**** Material for this task

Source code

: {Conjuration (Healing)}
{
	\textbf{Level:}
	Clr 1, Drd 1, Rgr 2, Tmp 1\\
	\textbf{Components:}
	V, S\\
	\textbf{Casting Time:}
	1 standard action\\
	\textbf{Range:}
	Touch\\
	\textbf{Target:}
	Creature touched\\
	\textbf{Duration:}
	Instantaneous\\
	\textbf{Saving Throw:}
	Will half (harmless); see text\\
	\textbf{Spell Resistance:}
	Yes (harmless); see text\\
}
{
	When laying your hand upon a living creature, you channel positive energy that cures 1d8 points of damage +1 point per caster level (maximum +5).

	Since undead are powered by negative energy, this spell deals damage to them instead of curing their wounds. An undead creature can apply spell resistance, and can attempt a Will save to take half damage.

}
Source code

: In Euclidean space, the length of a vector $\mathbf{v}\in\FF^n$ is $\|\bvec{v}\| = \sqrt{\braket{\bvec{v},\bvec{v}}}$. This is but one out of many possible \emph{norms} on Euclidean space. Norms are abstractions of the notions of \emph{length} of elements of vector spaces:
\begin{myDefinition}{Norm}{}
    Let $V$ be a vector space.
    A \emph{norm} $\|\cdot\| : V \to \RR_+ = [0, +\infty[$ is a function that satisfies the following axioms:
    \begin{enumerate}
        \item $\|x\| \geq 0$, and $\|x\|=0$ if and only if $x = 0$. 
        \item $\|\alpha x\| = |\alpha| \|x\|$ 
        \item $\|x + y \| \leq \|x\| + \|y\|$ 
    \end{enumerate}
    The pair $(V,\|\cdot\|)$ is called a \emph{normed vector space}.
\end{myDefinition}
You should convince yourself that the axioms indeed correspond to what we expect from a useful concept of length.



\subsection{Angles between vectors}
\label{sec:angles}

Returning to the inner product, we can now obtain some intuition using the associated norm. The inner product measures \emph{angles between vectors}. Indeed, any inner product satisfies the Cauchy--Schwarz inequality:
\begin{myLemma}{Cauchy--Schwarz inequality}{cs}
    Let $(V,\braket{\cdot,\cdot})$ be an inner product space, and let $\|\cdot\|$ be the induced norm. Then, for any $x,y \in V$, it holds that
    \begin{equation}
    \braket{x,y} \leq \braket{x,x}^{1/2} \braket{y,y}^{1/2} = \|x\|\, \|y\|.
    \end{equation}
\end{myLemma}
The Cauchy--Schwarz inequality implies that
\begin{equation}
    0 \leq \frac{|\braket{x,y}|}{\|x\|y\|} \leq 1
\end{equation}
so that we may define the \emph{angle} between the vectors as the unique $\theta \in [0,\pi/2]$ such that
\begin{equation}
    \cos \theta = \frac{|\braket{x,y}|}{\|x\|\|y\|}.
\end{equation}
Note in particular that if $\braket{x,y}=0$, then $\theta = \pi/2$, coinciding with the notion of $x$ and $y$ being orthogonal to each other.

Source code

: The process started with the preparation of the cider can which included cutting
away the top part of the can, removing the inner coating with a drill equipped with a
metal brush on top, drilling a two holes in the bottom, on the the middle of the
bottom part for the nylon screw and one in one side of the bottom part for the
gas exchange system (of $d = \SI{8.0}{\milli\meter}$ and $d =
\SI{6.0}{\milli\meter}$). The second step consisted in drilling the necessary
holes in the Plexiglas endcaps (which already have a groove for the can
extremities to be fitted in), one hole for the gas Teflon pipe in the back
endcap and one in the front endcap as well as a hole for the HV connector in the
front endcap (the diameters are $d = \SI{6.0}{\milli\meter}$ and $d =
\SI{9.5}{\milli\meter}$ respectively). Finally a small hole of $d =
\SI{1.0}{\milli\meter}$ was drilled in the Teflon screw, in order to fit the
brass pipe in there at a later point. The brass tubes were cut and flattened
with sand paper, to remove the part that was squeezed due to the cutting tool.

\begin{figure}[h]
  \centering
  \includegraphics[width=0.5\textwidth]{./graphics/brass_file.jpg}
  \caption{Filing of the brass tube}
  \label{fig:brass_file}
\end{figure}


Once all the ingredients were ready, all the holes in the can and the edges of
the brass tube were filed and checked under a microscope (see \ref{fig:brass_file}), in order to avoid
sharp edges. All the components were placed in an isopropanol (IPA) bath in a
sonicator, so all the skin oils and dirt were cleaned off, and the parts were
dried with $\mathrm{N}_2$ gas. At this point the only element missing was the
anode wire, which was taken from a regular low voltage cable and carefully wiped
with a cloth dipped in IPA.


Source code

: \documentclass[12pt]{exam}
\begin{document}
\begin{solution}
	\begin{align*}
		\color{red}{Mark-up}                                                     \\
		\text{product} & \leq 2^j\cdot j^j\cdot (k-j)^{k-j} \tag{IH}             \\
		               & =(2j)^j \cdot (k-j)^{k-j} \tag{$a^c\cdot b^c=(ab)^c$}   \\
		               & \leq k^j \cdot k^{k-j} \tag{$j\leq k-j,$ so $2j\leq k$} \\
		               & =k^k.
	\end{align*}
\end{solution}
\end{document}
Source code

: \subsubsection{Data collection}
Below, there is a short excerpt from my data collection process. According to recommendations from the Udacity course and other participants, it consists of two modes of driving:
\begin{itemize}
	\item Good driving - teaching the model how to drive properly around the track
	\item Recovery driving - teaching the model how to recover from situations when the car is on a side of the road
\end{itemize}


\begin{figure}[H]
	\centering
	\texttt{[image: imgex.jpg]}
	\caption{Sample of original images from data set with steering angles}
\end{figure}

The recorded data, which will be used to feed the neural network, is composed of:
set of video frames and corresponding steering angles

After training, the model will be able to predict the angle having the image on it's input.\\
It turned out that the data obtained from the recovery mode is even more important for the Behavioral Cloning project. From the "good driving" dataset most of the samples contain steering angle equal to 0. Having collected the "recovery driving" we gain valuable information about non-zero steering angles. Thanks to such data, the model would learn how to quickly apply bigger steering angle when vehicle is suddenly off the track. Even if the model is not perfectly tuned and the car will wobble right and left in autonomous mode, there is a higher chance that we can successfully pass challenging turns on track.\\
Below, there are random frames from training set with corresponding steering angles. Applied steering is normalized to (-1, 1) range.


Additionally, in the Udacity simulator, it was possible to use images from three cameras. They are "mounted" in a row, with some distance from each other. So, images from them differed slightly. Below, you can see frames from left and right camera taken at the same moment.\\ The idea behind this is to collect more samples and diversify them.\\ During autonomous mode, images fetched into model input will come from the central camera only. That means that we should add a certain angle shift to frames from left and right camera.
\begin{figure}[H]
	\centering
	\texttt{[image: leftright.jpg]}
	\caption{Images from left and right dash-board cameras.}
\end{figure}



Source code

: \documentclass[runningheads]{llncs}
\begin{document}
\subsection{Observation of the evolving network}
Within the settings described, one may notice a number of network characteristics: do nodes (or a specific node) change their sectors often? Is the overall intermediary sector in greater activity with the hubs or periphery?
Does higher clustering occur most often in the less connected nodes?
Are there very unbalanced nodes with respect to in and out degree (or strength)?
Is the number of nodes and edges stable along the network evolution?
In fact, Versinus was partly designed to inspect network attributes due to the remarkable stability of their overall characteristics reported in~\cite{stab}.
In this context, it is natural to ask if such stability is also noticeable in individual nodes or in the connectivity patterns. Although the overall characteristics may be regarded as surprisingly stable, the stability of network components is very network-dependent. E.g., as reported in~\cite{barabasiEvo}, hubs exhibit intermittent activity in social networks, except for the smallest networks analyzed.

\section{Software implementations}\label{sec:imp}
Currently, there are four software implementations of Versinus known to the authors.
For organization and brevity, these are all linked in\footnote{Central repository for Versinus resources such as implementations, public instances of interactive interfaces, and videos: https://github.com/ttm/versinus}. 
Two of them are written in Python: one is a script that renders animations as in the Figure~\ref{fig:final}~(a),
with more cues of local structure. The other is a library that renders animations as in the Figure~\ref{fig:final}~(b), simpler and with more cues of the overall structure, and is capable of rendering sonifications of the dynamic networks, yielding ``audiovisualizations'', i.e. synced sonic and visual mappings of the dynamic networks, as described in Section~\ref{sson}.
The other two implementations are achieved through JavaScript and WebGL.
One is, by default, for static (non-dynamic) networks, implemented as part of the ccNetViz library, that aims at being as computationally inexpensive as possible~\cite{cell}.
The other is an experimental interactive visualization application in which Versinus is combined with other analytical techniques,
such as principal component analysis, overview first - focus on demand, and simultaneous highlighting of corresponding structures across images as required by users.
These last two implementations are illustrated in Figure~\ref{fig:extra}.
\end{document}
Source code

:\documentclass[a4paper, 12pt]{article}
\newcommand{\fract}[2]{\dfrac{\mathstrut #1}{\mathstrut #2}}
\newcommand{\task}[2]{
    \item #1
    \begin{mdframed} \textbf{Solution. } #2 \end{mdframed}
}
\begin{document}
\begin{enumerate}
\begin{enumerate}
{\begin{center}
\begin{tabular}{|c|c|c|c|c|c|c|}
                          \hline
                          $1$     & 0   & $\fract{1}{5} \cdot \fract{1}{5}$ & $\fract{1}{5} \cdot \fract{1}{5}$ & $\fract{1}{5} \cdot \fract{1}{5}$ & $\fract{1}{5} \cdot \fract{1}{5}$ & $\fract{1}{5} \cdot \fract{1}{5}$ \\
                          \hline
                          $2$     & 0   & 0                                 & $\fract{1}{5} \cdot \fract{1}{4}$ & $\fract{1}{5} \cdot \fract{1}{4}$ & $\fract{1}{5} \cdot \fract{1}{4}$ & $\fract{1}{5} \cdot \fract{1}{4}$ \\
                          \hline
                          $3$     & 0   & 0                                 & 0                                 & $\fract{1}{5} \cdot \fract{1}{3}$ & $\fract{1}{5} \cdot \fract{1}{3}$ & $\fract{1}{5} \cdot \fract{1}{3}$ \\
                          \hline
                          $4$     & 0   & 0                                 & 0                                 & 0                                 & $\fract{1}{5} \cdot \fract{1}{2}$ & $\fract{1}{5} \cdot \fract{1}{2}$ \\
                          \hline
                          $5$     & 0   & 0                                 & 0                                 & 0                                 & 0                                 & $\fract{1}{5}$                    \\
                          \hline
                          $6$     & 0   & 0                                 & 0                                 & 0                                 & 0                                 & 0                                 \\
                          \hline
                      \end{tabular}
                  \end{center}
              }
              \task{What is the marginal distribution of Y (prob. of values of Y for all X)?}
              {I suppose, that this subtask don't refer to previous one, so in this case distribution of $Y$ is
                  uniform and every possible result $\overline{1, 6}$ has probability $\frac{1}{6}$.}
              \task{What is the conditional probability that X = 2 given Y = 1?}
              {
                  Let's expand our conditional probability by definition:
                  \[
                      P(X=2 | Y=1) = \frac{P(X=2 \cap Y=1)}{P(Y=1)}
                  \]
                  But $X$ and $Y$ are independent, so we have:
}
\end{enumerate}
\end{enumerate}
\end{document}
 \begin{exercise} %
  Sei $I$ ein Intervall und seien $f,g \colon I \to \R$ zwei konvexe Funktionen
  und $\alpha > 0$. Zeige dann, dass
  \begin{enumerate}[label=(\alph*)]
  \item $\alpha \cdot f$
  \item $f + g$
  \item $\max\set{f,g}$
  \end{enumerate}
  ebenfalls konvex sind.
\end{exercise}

********

■ Assignment:
Write down again, exactly as given, only the lines above that fall from the line with "metal brush on" to the line with "front endcap (the", inclusive.

■ Response for this exercise:
metal brush on top, drilling a two holes in the bottom, on the the middle of the
bottom part for the nylon screw and one in one side of the bottom part for the
gas exchange system (of $d = \SI{8.0}{\milli\meter}$ and $d =
\SI{6.0}{\milli\meter}$). The second step consisted in drilling the necessary
holes in the Plexiglas endcaps (which already have a groove for the can
extremities to be fitted in), one hole for the gas Teflon pipe in the back
endcap and one in the front endcap as well as a hole for the HV connector in the
front endcap (the diameters are $d = \SI{6.0}{\milli\meter}$ and $d =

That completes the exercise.